The Okanagan’s Animal Food Bank is expanding into the Similkameen in the next few weeks as they move south from Kelowna.
The Animal Food Bank works together with local food banks, and where there aren’t any they are stepping in themselves.
“I’ll expand out as far as somebody will be a donation location, and I can distribute the food for them,” said founder Nicole Wilks. “Right now that’s as far as Vernon. The next logical spot for me was the Southern Okanagan into Keremeos and Cawston.”
After an encounter with a homeless man in Kelowna, and his dog Odin, Wilks was inspired to establish the Animal Food Bank to help an under-represented demographic. Helping pets and their owners also helps with supporting and relieving other supports from the community and government.
“What those pets do to save the taxing of the social services system, they help with depression, they help with addiction, they provide loyalty and love and companionship,” said Wilks. “The value they add to a person is immeasurable.”
After only a few short months, the food bank has expanded well beyond the boundaries of Kelowna.
“We launched around Dec. 17 and went through 2,000 pounds of food by Christmas,” said Wilks. “I think that was a spike due to the circumstances of the season. On the average, for a month, we’ve gone through about 700 to 1,000 pounds. The need is definitely there, and that is the passion in which we expand quickly.”

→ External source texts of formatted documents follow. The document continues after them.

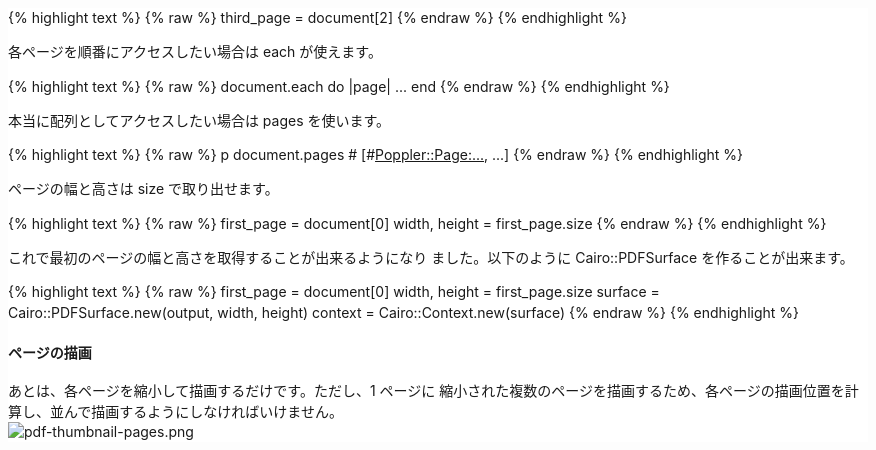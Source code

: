 {% highlight text %}
{% raw %}
 third_page = document[2]
{% endraw %}
{% endhighlight %}


各ページを順番にアクセスしたい場合は each が使えます。

{% highlight text %}
{% raw %}
 document.each do |page|
   ...
 end
{% endraw %}
{% endhighlight %}


本当に配列としてアクセスしたい場合は pages を使います。

{% highlight text %}
{% raw %}
 p document.pages # [#<Poppler::Page:...>, ...]
{% endraw %}
{% endhighlight %}


ページの幅と高さは size で取り出せます。

{% highlight text %}
{% raw %}
 first_page = document[0]
 width, height = first_page.size
{% endraw %}
{% endhighlight %}


これで最初のページの幅と高さを取得することが出来るようになり
ました。以下のように Cairo::PDFSurface を作ることが出来ます。

{% highlight text %}
{% raw %}
 first_page = document[0]
 width, height = first_page.size
 surface = Cairo::PDFSurface.new(output, width, height)
 context = Cairo::Context.new(surface)
{% endraw %}
{% endhighlight %}


#### ページの描画

あとは、各ページを縮小して描画するだけです。ただし、1 ページに
縮小された複数のページを描画するため、各ページの描画位置を計
算し、並んで描画するようにしなければいけません。  
![pdf-thumbnail-pages.png]({{base}}{{site.baseurl}}/images/0019-cairo/pdf-thumbnail-pages.png)


[^1]: UNIX 環境でもっともよく使われている GUI ツールキットの 1 つ
[^2]: 便利のために上述の draw_line のようなメソッドを作ればよいのかもしれませんが、そのようなメソッドは提供されていません。提供した方がよいでしょうか。
[^3]: \+ の方向が右で、-の方向が左です。
[^4]: [Web 2.0 Graphics](http://web.archive.org/web/20170315035223/http://rmagick.rubyforge.org/web2/web2-3.html)参照
[^5]: Ruby-GNOME2 プロジェクトが公開しているバイナリ群に rcairo のバイナリも含まれている。
[^6]: MacPorts 用の Portfile: [http://www.cozmixng.org/repos/dports/trunk/ruby/rb-rcairo/Portfile](http://www.cozmixng.org/repos/dports/trunk/ruby/rb-rcairo/Portfile)
[^7]: PNG 画像を作成するときは 4.を省略できます。GTK+ とともに使う場合は 1.と 4.を省略できます。
[^8]: キャンバスを載せる台のことをそういうみたいです。
[^9]: [リファレンスマニュアル](https://rcairo.github.io/doc/ja/)
[^10]: cairo 1.4.x からは finish は省略可能になりました。
[^11]: RSVG::DimensionData#to_ary を定義してもよいかもしれません。よし、定義しよう。した。
[^12]: Ruby/RSVG が rcairo をサポートしていなければ Cairo::Context#render_rsvg_handle は定義されません。Ruby/RSVG が rcairo をサポートしているかは RSVG.cairo_available?で判断できます。
[^13]: Ruby/Poppler が rcairo をサポートしているかは Poppler.cairo_available? で判断できます。
[^14]: Ruby/Pango が rcairo をサポートしているかは Pango.cairo_available? で判断できます。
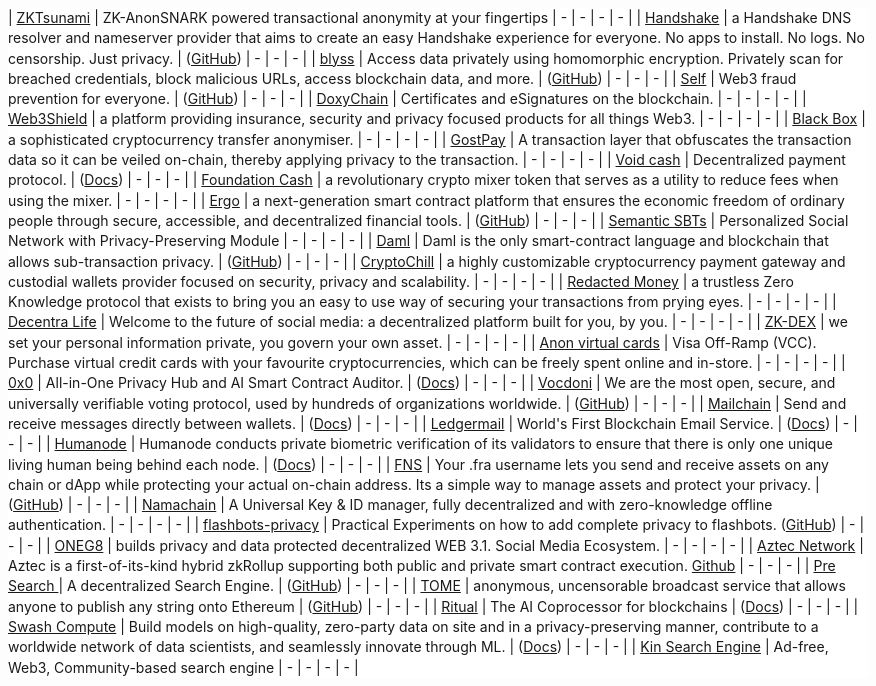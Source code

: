 | [ZKTsunami](https://www.zktsunami.io) | ZK-AnonSNARK powered transactional anonymity at your fingertips  | - | - | - | - |
| [Handshake](https://hnsdns.com) | a Handshake DNS resolver and nameserver provider that aims to create an easy Handshake experience for everyone. No apps to install. No logs. No censorship. Just privacy. | ([GitHub](https://github.com/HNSDNS)) | - | - | - |
| [blyss](https://blyss.dev) | Access data privately using homomorphic encryption. Privately scan for breached credentials, block malicious URLs, access blockchain data, and more. | ([GitHub](https://github.com/blyssprivacy/sdk)) | - | - | - |
| [Self](https://www.joinself.com) | Web3 fraud prevention for everyone. | ([GitHub](https://github.com/joinself)) | - | - | - |
| [DoxyChain](https://www.doxychain.com) | Certificates and eSignatures on the blockchain. | - | - | - | - |
| [Web3Shield](https://www.web3shield.com) | a platform providing insurance, security and privacy focused products for all things Web3. | - | - | - | - |
| [Black Box](https://bbtt.io) | a sophisticated cryptocurrency transfer anonymiser.  | - | - | - | - |
| [GostPay](https://gostpay.net) | A transaction layer that obfuscates the transaction data so it can be veiled on-chain, thereby applying privacy to the transaction. | - | - | - | - |
| [Void cash](https://void.cash) | Decentralized payment protocol. | ([Docs](https://void-cash.gitbook.io/void.cash/)) | - | - | - |
| [Foundation Cash](https://foundationtoken.io) | a revolutionary crypto mixer token that serves as a utility to reduce fees when using the mixer. | - | - | - | - |
| [Ergo](https://ergoplatform.org/en/) | a next-generation smart contract platform that ensures the economic freedom of ordinary people through secure, accessible, and decentralized financial tools. | ([GitHub](https://github.com/ergoplatform)) | - | - | - |
| [Semantic SBTs](https://blog.relationlabs.ai/semantic-sbts-empower-personalized-social-network-with-privacy-preserving-module-3005a45ac81f) | Personalized Social Network with Privacy-Preserving Module | - | - | - | - |
| [Daml](https://www.digitalasset.com/developers) | Daml is the only smart-contract language and blockchain that allows sub-transaction privacy. | ([GitHub](https://github.com/digital-asset/daml)) | - | - | - |
| [CryptoChill](https://cryptochill.com) | a highly customizable cryptocurrency payment gateway and custodial wallets provider focused on security, privacy and scalability. | - | - | - | - |
| [Redacted Money](https://twitter.com/redacted_money) | a trustless Zero Knowledge protocol that exists to bring you an easy to use way of securing your transactions from prying eyes. | - | - | - | - |
| [Decentra Life](https://www.decentralife.app) | Welcome to the future of social media: a decentralized platform built for you, by you. | - | - | - | - |
| [ZK-DEX](https://zk-dex.io) | we set your personal information private, you govern your own asset. | - | - | - | - |
| [Anon virtual cards](https://vcc.anonzk.io) | Visa Off-Ramp (VCC). Purchase virtual credit cards with your favourite cryptocurrencies, which can be freely spent online and in-store. | - | - | - | - |
| [0x0](https://0x0.ai)  | All-in-One Privacy Hub and AI Smart Contract Auditor. | ([Docs](https://docs.0x0.ai/0x0.ai-ai-smart-contract-auditor/overview)) | - | - | - |
| [Vocdoni](https://vocdoni.io)  | We are the most open, secure, and universally verifiable voting protocol, used by hundreds of organizations worldwide. | ([GitHub](https://github.com/vocdoni)) | - | - | - |
| [Mailchain](https://mailchain.com) | Send and receive messages directly between wallets. | ([Docs](https://docs.mailchain.com/developer/)) | - | - | - |
| [Ledgermail](https://ledgermail.io) | World's First Blockchain Email Service. | ([Docs](https://docs.mailchain.com/developer/)) | - | - | - |
| [Humanode](https://humanode.io) | Humanode conducts private biometric verification of its validators to ensure that there is only one unique living human being behind each node. | ([Docs](https://gitbook.humanode.io/oauth2-service)) | - | - | - |
| [FNS](https://fns.gg) | Your .fra username lets you send and receive assets on any chain or dApp while protecting your actual on-chain address. Its a simple way to manage assets and protect your privacy. | ([GitHub](https://github.com/orgs/findora-name-service/repositories)) | - | - | - |
| [Namachain](https://namachain.com) | A Universal Key & ID manager, fully decentralized and with zero-knowledge offline authentication.  | - | - | - | - |
| [flashbots-privacy](https://github.com/hashcloak/flashbots-privacy) | Practical Experiments on how to add complete privacy to flashbots. ([GitHub](https://github.com/hashcloak/flashbots-privacy)) | - | - | - |
| [ONEG8](https://oneg8.one) | builds privacy and data protected decentralized WEB 3.1. Social Media Ecosystem.  | - | - | - | - |
| [Aztec Network](https://aztec.network/index.html) | Aztec is a first-of-its-kind hybrid zkRollup supporting both public and private smart contract execution.  [Github](https://github.com/AztecProtocol) | - | - | - |
| [Pre Search ](https://presearch.com) | A decentralized Search Engine. | ([GitHub](https://github.com/presearchofficial)) | - | - | - |
| [TOME](https://tome.fm) | anonymous, uncensorable broadcast service that allows anyone to publish any string onto Ethereum | ([GitHub](https://github.com/firnprotocol/tome)) | - | - | - |
| [Ritual](https://ritual.net) | The AI Coprocessor for blockchains | ([Docs](https://docs.ritual.net)) | - | - | - |
| [Swash Compute](https://swashapp.io/solutions/compute) | Build models on high-quality, zero-party data on site and in a privacy-preserving manner, contribute to a worldwide network of data scientists, and seamlessly innovate through ML. | ([Docs](https://docs.ritual.net)) | - | - | - |
| [Kin Search Engine](https://web3.searchkin.com) | Ad-free, Web3, Community-based search engine | - | - | - | - |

Bringing the Animal Food Bank to the Similkameen has been in the works for a while, as Wilks has her own history in the region, having worked on an organics farm in Cawston for a few years. The expansion has recently picked up a boost of support with additional volunteers offering their support. One is a resident in Hedley who regularly drives into Keremeos and the other is the owner of My Dog’s Paw mobile pet salon, who regularly serves customers in the region. The expansion still requires a place to drop off the food before it is distributed.
“Because we’re dealing with a bit more of a rural area, compared to Kelowna, the model is a bit different and we haven’t worked out those details. But with so many volunteers, those details tend to come together by themselves. We love our pets, and we love other people’s pets, and we just want to help all the pets.”
The Animal Food Bank isn’t going to be stopping at Keremeos any time soon, with Princeton likely to be the next location it will serve next.
“I just had a mental health worker reach out to me from Princeton saying a lot of their clients struggle to feed themselves, let alone their pets, and that this service would be very welcomed in Princeton,” said Wilks. “So now we’re talking about how to expand it out that way too.”